• [Entries taken from a collection]:
───

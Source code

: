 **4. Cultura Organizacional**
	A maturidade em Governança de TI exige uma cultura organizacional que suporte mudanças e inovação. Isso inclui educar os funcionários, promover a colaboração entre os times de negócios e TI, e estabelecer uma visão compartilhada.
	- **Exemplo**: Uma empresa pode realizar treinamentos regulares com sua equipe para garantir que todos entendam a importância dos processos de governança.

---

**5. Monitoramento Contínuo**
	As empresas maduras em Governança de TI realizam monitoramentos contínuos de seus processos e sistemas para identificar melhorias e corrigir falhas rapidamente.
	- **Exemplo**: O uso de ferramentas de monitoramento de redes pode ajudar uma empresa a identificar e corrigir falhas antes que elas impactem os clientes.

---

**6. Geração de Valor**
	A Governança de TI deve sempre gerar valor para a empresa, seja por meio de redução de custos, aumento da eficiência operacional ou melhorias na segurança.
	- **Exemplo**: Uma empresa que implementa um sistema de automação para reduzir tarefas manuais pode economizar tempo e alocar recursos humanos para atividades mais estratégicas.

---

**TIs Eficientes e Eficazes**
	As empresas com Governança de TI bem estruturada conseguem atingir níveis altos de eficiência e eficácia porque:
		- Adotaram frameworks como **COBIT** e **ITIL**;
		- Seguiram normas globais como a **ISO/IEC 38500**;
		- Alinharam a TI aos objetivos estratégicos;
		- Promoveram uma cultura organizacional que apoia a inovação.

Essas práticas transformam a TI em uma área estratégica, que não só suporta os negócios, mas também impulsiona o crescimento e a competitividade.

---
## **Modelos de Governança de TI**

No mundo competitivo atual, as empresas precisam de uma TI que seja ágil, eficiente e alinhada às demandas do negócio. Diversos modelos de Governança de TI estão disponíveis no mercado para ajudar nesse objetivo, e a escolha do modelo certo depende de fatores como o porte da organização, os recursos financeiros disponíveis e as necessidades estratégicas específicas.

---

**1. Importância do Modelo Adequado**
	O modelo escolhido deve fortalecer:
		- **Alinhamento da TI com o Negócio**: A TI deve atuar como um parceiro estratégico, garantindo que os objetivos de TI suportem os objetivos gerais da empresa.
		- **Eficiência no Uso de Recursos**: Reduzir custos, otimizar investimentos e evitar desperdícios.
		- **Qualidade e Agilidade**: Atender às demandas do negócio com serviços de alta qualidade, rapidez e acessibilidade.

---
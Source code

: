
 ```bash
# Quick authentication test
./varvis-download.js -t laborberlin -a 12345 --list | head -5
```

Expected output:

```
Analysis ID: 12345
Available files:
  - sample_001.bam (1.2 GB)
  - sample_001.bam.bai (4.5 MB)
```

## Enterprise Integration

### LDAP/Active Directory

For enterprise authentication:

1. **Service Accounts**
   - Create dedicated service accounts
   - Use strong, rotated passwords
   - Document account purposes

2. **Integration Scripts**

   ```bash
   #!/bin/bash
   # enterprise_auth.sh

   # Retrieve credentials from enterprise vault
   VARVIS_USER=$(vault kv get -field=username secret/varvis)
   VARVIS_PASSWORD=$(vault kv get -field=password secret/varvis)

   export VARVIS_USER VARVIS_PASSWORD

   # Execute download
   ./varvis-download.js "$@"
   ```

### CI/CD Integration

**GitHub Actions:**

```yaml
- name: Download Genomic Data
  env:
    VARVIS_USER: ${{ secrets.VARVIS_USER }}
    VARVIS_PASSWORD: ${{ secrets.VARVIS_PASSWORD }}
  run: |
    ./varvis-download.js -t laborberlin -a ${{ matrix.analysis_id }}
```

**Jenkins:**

───

• [What you need to do]:
From the records above, give again exactly the lines running from the line with "do Modelo Adequado**" to the line with "- **Alinhamento da", inclusive.

• [Reply to the exercise]:
**1. Importância do Modelo Adequado**
	O modelo escolhido deve fortalecer:
		- **Alinhamento da TI com o Negócio**: A TI deve atuar como um parceiro estratégico, garantindo que os objetivos de TI suportem os objetivos gerais da empresa.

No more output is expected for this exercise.